__Exercise requirements__
Please state the number of lines in the material below that contain "Gerenciamento", with no other words.

__Records for this exercise__
--------

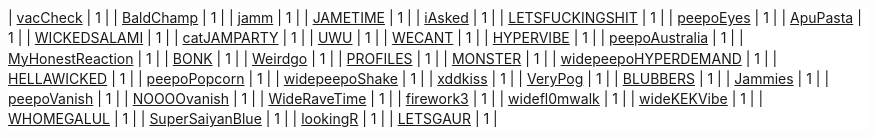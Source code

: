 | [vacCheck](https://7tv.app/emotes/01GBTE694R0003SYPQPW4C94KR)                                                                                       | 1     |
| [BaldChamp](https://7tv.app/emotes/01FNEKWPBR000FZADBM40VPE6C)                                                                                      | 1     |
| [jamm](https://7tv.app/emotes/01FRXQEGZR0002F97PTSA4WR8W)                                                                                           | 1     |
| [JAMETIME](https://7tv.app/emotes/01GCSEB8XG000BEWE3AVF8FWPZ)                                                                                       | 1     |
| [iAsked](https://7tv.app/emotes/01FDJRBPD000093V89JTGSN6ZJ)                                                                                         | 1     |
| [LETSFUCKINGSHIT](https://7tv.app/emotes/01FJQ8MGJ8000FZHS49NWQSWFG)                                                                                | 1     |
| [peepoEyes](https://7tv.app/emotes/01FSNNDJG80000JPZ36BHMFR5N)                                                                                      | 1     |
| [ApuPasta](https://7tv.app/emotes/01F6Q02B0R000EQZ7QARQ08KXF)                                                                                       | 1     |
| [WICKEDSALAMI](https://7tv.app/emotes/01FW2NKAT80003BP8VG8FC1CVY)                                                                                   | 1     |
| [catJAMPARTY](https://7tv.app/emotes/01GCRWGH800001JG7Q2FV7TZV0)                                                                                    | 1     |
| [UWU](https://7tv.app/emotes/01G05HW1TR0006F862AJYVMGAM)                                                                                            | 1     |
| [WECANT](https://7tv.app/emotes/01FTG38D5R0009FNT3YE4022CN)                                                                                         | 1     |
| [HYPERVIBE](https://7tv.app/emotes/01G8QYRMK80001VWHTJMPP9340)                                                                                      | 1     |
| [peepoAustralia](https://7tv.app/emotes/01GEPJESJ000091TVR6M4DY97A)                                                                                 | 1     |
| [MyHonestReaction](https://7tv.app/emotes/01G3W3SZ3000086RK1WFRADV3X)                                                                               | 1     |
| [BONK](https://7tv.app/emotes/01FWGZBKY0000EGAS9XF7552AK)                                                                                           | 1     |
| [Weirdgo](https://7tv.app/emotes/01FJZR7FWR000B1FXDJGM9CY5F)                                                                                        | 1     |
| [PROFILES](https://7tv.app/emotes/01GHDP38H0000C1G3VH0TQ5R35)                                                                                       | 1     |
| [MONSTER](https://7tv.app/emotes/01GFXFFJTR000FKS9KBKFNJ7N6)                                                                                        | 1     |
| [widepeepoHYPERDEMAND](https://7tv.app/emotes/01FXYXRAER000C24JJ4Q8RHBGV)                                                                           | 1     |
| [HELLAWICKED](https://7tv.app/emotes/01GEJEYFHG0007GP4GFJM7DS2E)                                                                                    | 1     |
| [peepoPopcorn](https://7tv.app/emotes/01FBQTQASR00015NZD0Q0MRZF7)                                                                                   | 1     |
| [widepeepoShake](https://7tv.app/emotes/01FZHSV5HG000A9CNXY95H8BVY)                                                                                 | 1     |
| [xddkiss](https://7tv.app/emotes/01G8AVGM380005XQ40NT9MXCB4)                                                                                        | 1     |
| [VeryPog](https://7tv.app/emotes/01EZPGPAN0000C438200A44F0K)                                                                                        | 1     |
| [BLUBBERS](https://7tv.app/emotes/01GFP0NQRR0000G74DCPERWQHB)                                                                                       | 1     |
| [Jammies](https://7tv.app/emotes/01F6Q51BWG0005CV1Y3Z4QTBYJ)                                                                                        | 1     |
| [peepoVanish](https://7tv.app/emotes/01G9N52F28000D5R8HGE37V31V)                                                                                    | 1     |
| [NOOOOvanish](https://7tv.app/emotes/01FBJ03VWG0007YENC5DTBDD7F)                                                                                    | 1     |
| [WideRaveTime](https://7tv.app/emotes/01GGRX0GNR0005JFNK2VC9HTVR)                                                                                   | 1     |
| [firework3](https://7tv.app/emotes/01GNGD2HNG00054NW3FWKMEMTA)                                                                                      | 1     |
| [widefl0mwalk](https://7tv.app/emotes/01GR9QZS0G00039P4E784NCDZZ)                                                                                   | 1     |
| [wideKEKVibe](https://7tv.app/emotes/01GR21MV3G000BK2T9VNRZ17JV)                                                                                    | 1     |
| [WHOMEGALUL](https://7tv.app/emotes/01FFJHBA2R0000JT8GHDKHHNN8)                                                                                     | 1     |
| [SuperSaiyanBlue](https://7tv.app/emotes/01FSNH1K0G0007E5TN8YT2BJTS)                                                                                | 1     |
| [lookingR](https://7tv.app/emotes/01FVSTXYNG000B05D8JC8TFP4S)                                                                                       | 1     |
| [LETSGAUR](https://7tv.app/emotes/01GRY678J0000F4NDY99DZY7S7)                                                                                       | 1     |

--------

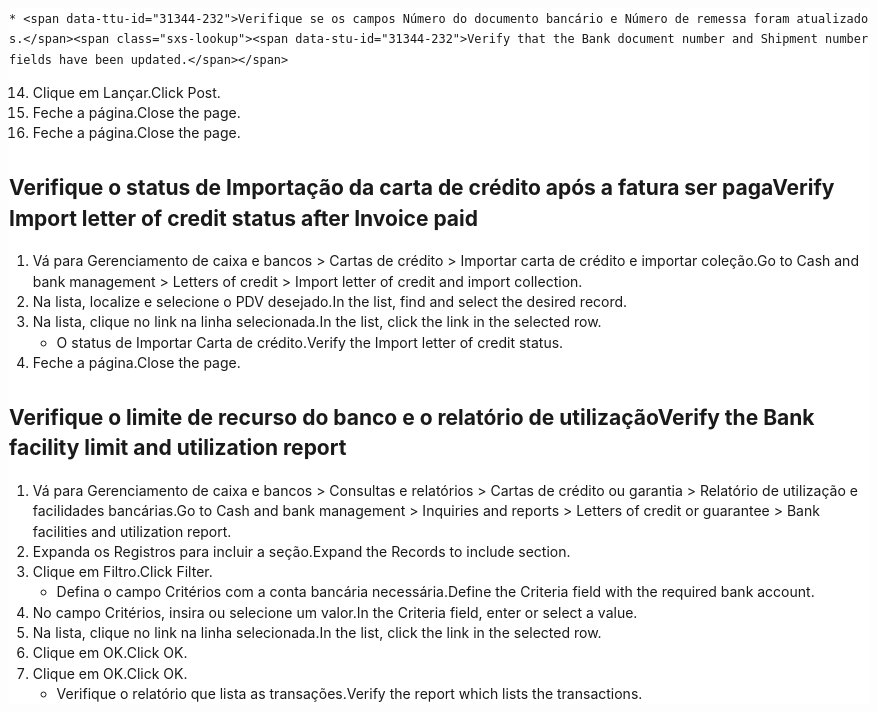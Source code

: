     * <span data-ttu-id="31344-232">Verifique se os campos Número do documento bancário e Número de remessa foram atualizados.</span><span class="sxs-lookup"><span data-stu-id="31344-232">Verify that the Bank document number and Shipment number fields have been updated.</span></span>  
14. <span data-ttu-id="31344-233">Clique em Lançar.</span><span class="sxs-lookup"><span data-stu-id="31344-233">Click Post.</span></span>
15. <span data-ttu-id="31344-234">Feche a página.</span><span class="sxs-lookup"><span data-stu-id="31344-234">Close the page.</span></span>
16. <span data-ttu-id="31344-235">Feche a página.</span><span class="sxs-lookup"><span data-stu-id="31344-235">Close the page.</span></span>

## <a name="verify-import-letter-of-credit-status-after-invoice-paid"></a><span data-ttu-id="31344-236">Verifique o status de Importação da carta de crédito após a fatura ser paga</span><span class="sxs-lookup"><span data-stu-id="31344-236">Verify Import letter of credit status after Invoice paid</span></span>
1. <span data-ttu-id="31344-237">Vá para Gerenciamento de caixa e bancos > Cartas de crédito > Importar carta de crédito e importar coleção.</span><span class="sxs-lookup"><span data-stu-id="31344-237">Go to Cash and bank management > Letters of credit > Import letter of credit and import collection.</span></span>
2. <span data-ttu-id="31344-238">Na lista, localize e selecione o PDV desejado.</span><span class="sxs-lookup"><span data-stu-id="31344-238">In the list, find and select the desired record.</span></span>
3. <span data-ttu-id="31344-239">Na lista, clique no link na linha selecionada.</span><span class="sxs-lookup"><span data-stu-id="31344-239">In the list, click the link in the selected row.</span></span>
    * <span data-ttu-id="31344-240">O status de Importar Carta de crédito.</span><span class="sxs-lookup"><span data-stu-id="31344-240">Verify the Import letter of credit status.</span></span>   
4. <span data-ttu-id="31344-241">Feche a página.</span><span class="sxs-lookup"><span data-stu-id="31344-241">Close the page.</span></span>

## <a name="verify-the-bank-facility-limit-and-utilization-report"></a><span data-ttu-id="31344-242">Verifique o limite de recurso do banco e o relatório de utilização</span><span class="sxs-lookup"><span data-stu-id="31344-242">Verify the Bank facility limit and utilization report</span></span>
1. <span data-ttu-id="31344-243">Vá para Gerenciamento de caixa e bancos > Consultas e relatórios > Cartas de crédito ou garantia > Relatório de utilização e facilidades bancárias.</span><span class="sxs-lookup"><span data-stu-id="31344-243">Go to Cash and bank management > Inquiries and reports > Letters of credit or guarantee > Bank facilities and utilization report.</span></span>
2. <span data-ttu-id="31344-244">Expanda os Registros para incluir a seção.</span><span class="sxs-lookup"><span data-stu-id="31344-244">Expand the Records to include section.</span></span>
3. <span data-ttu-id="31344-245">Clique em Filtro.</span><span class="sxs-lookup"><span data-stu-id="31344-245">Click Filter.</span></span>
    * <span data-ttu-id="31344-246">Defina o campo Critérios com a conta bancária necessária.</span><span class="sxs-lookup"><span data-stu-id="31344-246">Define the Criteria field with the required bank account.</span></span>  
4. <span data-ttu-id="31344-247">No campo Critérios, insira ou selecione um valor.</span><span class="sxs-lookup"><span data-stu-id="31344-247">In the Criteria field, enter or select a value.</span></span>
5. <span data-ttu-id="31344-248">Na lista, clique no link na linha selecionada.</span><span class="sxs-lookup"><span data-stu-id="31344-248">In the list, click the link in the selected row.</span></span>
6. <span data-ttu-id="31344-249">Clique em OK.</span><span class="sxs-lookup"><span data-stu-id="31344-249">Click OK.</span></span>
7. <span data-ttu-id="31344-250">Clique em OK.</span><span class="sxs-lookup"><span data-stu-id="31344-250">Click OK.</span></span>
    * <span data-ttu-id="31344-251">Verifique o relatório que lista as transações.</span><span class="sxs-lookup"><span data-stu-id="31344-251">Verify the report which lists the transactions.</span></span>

--------

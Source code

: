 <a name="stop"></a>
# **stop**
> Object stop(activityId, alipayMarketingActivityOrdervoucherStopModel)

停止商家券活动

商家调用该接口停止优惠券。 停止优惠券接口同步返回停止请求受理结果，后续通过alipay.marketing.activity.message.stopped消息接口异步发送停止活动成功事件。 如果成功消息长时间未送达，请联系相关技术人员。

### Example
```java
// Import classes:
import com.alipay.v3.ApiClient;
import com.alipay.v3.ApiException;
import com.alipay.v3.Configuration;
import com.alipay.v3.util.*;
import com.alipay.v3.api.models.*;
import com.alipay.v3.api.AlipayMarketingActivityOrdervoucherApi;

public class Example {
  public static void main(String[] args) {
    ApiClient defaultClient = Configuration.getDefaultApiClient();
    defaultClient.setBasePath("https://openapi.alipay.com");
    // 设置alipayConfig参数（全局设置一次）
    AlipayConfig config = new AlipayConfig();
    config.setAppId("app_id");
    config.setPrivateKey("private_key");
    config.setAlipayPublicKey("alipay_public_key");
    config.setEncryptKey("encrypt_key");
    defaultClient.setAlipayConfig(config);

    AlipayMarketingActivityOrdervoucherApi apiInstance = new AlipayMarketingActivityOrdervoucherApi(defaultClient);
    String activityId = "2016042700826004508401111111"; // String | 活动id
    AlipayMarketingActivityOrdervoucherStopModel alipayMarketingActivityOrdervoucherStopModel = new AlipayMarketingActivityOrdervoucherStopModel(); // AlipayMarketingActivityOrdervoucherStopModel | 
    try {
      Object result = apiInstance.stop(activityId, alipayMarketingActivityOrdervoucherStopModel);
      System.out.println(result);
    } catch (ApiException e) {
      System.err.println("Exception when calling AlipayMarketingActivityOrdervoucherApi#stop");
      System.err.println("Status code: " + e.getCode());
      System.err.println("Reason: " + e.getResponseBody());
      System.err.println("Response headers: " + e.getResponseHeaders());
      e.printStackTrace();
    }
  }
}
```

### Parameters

--------

__Task answer__
2